Auch die Stabstelle Integration unterstützt die Ausstellung. Die Integrationsbeauftragte Viktoriya Ordikhovska und ihr Kollege Vitali Hermann betonen, dass soziale Medien gerade für Migranten eine wichtige Kommunikationsebene sind, um mit ihren Angehörigen in Kontakt zu bleiben. Es gehe darum, auch diese Personen im virtuellen Raum vor verbaler Gewalt und Bedrohungen zu schützen.

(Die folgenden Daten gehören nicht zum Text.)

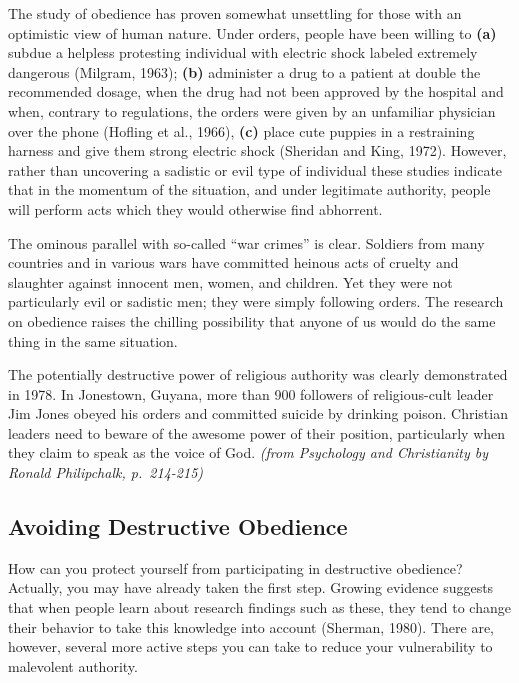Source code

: \documentclass[
]{book}
\begin{document}
The study of obedience has proven somewhat unsettling for those with an optimistic view of human nature. Under orders, people have been willing to \textbf{(a)} subdue a helpless protesting individual with electric shock labeled extremely dangerous (Milgram, 1963); \textbf{(b)} administer a drug to a patient at double the recommended dosage, when the drug had not been approved by the hospital and when, contrary to regulations, the orders were given by an unfamiliar physician over the phone (Hofling et al., 1966), \textbf{(c)} place cute puppies in a restraining harness and give them strong electric shock (Sheridan and King, 1972). However, rather than uncovering a sadistic or evil type of individual these studies indicate that in the momentum of the situation, and under legitimate authority, people will perform acts which they would otherwise find abhorrent.

The ominous parallel with so-called ``war crimes'' is clear. Soldiers from many countries and in various wars have committed heinous acts of cruelty and slaughter against innocent men, women, and children. Yet they were not particularly evil or sadistic men; they were simply following orders. The research on obedience raises the chilling possibility that anyone of us would do the same thing in the same situation.

The potentially destructive power of religious authority was clearly demonstrated in 1978. In Jonestown, Guyana, more than 900 followers of religious-cult leader Jim Jones obeyed his orders and committed suicide by drinking poison. Christian leaders need to beware of the awesome power of their position, particularly when they claim to speak as the voice of God. \emph{(from Psychology and Christianity by Ronald Philipchalk, p.~214-215)}

\hypertarget{avoiding-destructive-obedience}{%
\subsection*{Avoiding Destructive Obedience}\label{avoiding-destructive-obedience}}

How can you protect yourself from participating in destructive obedience? Actually, you may have already taken the first step. Growing evidence suggests that when people learn about research findings such as these, they tend to change their behavior to take this knowledge into account (Sherman, 1980). There are, however, several more active steps you can take to reduce your vulnerability to malevolent authority.
\end{document}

Auch das Land Hessen hat „Hate Speech“ den Kampf angesagt. Fälle vorurteilsmotivierter Sprach-Kriminalität können einfach und schnell auf der Plattform „hessengegenhetze.de“ gemeldet werden. Die Mitarbeiter der vom Ministerium des Innern und für Sport betriebenen Seite leiten die Hinweise nach deren Bewertung an die zuständigen Stellen weiter. Konkret bewegt sich das Delikt im Spannungsfeld zwischen Meinungsäußerungsfreiheit und den Normen des Strafrechts. Das heißt: nicht jede Form von Hassrede ist tatsächlich strafbar. Das Grundrecht auf Meinungsäußerungsfreiheit findet seine Grenzen aber in den Vorschriften der allgemeinen Gesetze, den gesetzlichen Bestimmungen zum Schutze der Jugend und in dem Recht der persönlichen Ehre. Die unter dem Begriff „Hate Speech“ zusammengefassten Meinungsäußerungen können daher in vielen Fällen Straftatbestände erfüllen. Etwa, wenn es sich um Beleidigung, üble Nachrede oder Verleumdung handelt, oder aber wenn es sich um Nötigung, Bedrohung oder Volksverhetzung handelt.
Sozial- wie Sprachwissenschaftler bestätigen: die Verrohung der Sprache allgemein, aber insbesondere im Internet und sozialen Medien, nimmt zu. In der Gesprächskultur mangelt es an Respekt Anderen gegenüber – und das Netz verbreitet diese verbalen Verletzungen in kürzester Zeit. Darüber hinaus kann Cyber-Mobbing der Zündfunke für eine physische Radikalisierung sein, denn Sprache drückt bereits eine Haltung aus, der im schlimmsten Fall auch Taten folgen. Eine gesellschaftliche Bewusstseinsbildung ist der erste Schritt, um für das Thema zu sensibilisieren. Die Wanderausstellung folgt diesem Anspruch. Damit Worte nicht zu Waffen werden.